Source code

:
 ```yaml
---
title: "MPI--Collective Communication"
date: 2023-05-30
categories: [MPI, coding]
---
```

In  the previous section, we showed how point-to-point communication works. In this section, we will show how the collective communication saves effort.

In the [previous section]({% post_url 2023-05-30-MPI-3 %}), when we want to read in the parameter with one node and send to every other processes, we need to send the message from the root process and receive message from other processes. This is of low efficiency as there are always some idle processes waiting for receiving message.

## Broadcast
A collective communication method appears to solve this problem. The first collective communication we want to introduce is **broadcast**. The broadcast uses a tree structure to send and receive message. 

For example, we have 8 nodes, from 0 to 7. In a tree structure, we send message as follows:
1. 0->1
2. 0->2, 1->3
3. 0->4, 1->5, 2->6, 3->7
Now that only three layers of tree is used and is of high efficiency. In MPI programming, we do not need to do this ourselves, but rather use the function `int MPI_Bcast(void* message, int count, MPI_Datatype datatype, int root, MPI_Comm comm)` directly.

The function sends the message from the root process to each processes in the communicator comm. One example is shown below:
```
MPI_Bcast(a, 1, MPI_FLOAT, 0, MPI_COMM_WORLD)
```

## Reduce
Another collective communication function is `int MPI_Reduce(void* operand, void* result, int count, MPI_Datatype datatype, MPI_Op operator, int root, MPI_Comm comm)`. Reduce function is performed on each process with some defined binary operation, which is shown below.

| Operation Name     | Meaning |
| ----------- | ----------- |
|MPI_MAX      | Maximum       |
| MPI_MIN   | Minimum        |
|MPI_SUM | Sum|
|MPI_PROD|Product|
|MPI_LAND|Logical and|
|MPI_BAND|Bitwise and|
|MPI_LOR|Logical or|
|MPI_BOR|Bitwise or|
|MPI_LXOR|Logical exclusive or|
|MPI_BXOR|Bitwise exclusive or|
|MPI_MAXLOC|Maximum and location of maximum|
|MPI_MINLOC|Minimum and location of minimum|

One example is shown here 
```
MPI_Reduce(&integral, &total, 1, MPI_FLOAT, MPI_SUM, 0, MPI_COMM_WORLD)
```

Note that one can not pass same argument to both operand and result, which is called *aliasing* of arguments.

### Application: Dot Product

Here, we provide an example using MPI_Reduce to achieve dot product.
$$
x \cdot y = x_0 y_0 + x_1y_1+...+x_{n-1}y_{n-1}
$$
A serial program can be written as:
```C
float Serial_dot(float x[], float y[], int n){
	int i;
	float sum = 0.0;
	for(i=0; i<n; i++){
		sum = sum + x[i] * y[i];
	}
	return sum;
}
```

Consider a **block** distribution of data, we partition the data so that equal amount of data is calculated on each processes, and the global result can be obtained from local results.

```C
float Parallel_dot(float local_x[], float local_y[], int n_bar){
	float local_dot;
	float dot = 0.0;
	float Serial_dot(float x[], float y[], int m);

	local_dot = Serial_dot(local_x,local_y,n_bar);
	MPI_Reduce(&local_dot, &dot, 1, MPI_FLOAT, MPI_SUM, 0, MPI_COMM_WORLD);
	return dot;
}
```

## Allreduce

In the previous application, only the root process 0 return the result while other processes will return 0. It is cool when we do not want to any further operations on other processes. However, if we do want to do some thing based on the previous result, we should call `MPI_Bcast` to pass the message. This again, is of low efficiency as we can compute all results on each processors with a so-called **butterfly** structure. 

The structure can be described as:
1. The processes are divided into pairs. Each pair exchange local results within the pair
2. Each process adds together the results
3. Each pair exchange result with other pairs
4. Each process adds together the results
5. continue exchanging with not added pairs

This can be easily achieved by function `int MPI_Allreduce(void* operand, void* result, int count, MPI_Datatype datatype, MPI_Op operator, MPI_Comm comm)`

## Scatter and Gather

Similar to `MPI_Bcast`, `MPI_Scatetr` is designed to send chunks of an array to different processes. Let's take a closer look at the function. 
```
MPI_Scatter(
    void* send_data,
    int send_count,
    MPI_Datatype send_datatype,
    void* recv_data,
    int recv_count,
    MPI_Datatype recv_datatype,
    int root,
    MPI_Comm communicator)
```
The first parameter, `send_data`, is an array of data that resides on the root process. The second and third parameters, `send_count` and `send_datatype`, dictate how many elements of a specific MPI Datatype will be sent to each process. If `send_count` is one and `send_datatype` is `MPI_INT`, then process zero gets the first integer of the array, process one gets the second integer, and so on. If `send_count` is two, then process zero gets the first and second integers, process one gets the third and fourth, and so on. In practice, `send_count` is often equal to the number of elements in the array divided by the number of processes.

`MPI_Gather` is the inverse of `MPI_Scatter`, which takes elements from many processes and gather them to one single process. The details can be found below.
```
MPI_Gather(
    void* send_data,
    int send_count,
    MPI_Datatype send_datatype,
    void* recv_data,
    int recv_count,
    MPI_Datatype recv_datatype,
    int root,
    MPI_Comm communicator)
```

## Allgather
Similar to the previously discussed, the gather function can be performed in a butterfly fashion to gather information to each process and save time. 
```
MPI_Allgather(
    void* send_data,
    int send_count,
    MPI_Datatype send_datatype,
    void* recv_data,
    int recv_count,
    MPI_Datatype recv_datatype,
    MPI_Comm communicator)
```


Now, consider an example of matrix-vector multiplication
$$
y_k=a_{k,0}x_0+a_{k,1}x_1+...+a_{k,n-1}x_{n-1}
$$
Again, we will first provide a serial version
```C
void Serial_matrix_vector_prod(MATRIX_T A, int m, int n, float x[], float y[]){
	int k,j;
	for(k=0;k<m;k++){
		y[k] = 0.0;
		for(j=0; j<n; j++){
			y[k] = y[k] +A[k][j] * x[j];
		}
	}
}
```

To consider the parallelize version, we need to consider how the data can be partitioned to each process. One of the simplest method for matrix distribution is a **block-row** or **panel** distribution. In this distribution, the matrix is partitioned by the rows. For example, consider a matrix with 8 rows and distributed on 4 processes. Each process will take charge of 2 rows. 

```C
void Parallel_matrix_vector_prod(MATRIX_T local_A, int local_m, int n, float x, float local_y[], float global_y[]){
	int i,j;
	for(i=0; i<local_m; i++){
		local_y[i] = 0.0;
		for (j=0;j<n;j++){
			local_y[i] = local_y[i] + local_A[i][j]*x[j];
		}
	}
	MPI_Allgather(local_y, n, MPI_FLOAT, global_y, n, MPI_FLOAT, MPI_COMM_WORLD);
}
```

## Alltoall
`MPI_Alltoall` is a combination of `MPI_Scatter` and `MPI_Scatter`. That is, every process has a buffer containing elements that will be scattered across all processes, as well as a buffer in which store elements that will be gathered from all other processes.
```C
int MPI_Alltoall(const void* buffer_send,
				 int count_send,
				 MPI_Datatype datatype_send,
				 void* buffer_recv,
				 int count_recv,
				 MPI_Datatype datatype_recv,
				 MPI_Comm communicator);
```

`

• TASK: Find the lines above that contain the word "need" and copy each one.

• RESPONSE TO THE TASK:
In the [previous section]({% post_url 2023-05-30-MPI-3 %}), when we want to read in the parameter with one node and send to every other processes, we need to send the message from the root process and receive message from other processes. This is of low efficiency as there are always some idle processes waiting for receiving message.
Now that only three layers of tree is used and is of high efficiency. In MPI programming, we do not need to do this ourselves, but rather use the function `int MPI_Bcast(void* message, int count, MPI_Datatype datatype, int root, MPI_Comm comm)` directly.
To consider the parallelize version, we need to consider how the data can be partitioned to each process. One of the simplest method for matrix distribution is a **block-row** or **panel** distribution. In this distribution, the matrix is partitioned by the rows. For example, consider a matrix with 8 rows and distributed on 4 processes. Each process will take charge of 2 rows. 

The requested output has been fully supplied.